| Exercise description |
Among the entries below, find the lines with the word "from" and copy them.

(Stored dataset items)
>>>>>

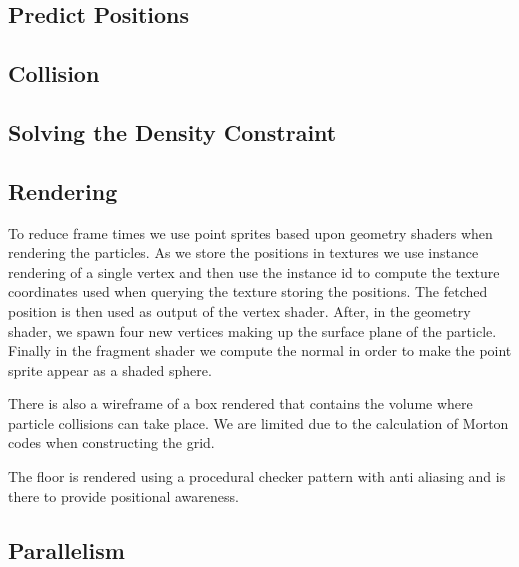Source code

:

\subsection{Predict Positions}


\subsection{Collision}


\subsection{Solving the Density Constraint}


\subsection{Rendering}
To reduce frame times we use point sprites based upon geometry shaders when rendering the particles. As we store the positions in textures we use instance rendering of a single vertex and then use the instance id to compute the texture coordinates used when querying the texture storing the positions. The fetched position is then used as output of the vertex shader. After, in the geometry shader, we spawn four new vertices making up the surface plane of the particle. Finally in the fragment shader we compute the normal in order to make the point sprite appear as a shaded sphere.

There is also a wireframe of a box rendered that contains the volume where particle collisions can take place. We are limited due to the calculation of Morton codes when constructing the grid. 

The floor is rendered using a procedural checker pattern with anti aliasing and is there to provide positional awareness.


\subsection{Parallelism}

<<<<<
>>>>>

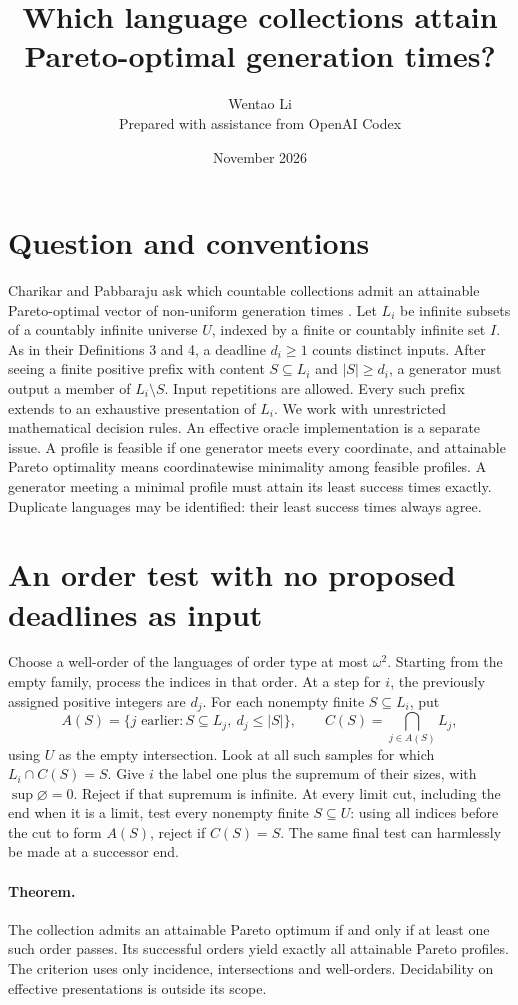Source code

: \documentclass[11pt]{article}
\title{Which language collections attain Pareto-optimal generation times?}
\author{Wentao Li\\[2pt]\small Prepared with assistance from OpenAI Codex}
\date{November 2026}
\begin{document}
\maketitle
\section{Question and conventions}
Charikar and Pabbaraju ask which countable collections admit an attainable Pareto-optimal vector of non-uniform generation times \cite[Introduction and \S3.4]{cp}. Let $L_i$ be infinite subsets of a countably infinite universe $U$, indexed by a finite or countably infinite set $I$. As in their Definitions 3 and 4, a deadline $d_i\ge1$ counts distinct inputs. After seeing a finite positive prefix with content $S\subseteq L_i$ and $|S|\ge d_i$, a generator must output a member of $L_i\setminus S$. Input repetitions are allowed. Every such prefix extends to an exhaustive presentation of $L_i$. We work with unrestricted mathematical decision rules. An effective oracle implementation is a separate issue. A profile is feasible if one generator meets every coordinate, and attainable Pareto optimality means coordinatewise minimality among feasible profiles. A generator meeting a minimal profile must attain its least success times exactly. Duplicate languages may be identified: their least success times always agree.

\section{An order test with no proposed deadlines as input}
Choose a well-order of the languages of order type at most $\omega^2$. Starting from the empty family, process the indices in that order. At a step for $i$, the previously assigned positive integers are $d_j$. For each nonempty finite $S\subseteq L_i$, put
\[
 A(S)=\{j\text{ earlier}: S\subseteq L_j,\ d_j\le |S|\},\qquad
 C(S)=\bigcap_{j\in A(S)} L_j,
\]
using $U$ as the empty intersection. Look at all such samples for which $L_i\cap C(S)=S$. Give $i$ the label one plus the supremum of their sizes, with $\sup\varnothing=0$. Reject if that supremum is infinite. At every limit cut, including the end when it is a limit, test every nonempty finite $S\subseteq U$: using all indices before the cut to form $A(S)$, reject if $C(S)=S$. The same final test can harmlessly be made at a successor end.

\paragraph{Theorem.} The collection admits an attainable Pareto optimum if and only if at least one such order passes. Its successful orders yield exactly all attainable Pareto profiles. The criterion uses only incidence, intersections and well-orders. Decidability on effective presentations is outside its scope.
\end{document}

<<<<<
>>>>>

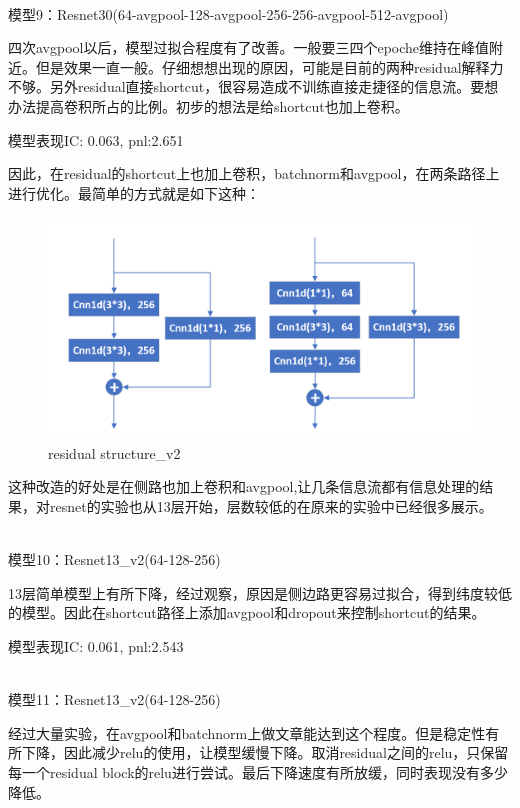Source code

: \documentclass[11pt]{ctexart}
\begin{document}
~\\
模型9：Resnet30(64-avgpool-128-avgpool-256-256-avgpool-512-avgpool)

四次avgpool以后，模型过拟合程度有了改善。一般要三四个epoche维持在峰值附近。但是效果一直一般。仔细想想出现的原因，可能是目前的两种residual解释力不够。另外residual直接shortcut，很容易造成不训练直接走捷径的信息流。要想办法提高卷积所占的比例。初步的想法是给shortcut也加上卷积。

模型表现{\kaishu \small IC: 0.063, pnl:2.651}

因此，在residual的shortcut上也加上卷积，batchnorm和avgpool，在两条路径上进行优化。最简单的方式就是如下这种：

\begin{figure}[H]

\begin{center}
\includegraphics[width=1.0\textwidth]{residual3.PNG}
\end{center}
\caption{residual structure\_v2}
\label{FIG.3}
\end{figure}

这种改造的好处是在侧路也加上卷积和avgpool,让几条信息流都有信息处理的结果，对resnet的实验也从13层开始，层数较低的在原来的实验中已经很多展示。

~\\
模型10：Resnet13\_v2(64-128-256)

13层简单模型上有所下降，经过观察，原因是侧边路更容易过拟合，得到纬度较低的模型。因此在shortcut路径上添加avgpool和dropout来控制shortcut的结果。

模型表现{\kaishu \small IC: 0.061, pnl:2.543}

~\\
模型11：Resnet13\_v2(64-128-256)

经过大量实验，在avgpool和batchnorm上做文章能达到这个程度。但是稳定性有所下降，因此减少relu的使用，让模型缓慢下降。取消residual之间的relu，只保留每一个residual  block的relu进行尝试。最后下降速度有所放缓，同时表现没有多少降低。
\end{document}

<<<<<

| Response area |
\author{Wentao Li\\[2pt]\small Prepared with assistance from OpenAI Codex}
Choose a well-order of the languages of order type at most $\omega^2$. Starting from the empty family, process the indices in that order. At a step for $i$, the previously assigned positive integers are $d_j$. For each nonempty finite $S\subseteq L_i$, put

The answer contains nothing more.